START RECORD SET
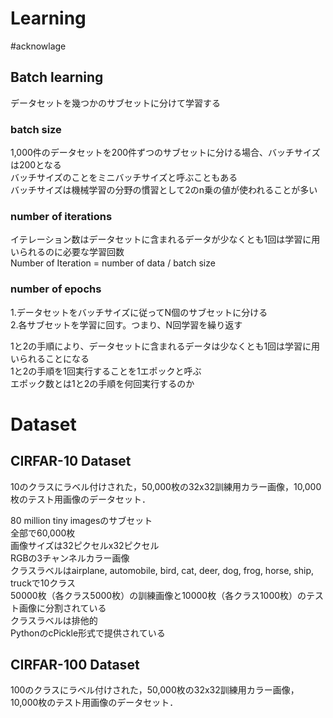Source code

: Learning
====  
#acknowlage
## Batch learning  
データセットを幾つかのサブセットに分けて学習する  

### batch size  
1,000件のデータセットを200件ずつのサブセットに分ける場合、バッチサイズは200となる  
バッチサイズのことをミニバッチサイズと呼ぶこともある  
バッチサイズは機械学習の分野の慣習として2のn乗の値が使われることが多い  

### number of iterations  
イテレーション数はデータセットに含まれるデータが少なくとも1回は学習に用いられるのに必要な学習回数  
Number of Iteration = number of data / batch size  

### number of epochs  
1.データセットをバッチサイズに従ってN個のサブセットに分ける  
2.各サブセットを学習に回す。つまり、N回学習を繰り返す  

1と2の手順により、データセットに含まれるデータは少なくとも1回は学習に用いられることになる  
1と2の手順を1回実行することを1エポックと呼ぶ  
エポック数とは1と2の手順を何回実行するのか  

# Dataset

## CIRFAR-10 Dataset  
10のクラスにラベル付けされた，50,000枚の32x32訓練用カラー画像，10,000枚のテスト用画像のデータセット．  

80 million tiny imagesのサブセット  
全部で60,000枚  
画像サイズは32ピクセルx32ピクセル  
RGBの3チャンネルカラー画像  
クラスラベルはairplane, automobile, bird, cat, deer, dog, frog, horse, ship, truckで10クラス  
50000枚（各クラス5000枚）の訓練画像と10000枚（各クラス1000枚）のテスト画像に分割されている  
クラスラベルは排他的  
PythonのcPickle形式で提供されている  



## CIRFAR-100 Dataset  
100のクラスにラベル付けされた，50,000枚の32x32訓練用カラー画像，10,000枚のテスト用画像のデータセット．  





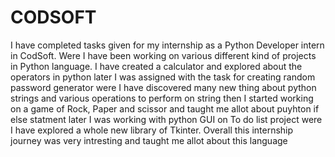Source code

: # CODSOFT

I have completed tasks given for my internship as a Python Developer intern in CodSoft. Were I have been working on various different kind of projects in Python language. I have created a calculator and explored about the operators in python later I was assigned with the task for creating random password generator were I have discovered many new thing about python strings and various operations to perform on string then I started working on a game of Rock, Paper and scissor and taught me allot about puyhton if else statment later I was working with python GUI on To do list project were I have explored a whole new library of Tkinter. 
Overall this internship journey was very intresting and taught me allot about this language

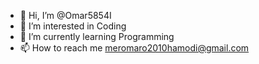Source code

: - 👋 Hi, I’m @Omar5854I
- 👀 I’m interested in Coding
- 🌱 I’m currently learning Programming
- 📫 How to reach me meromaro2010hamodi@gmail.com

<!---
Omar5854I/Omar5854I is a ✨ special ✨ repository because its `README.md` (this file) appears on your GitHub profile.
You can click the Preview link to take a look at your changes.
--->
END RECORD SET
TASK TO CARRY OUT =>
Determine the number of lines in the entries above where the string "taught" appears. Answer with the number alone.

EXPECTED OUTPUT =>
2